Please reproduce the full listing exactly, with nothing added.

[Material provided]
%%
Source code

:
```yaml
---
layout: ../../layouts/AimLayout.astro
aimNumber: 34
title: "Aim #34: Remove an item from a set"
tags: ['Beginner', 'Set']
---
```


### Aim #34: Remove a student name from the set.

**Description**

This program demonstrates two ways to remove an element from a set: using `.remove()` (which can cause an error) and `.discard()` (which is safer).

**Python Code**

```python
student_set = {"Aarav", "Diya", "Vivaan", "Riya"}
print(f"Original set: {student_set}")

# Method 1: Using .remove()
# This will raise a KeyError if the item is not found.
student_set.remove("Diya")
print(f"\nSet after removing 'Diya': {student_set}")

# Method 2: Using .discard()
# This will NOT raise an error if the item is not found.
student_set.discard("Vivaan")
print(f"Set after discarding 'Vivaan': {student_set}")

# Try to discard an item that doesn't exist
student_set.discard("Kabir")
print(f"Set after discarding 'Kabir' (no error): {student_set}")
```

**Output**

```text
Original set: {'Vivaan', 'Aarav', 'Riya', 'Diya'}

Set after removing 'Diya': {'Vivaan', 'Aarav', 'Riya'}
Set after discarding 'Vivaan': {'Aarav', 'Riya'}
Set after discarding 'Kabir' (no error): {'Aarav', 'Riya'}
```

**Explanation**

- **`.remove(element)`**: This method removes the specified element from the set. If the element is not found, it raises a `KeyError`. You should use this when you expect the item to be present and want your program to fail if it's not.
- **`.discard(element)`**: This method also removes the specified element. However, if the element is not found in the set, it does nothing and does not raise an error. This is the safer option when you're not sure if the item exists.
%%
[Answer to this problem]
Source code

:
```yaml
---
layout: ../../layouts/AimLayout.astro
aimNumber: 34
title: "Aim #34: Remove an item from a set"
tags: ['Beginner', 'Set']
---
```


### Aim #34: Remove a student name from the set.

**Description**

This program demonstrates two ways to remove an element from a set: using `.remove()` (which can cause an error) and `.discard()` (which is safer).

**Python Code**

```python
student_set = {"Aarav", "Diya", "Vivaan", "Riya"}
print(f"Original set: {student_set}")

# Method 1: Using .remove()
# This will raise a KeyError if the item is not found.
student_set.remove("Diya")
print(f"\nSet after removing 'Diya': {student_set}")

# Method 2: Using .discard()
# This will NOT raise an error if the item is not found.
student_set.discard("Vivaan")
print(f"Set after discarding 'Vivaan': {student_set}")

# Try to discard an item that doesn't exist
student_set.discard("Kabir")
print(f"Set after discarding 'Kabir' (no error): {student_set}")
```

**Output**

```text
Original set: {'Vivaan', 'Aarav', 'Riya', 'Diya'}

Set after removing 'Diya': {'Vivaan', 'Aarav', 'Riya'}
Set after discarding 'Vivaan': {'Aarav', 'Riya'}
Set after discarding 'Kabir' (no error): {'Aarav', 'Riya'}
```

**Explanation**

- **`.remove(element)`**: This method removes the specified element from the set. If the element is not found, it raises a `KeyError`. You should use this when you expect the item to be present and want your program to fail if it's not.
- **`.discard(element)`**: This method also removes the specified element. However, if the element is not found in the set, it does nothing and does not raise an error. This is the safer option when you're not sure if the item exists.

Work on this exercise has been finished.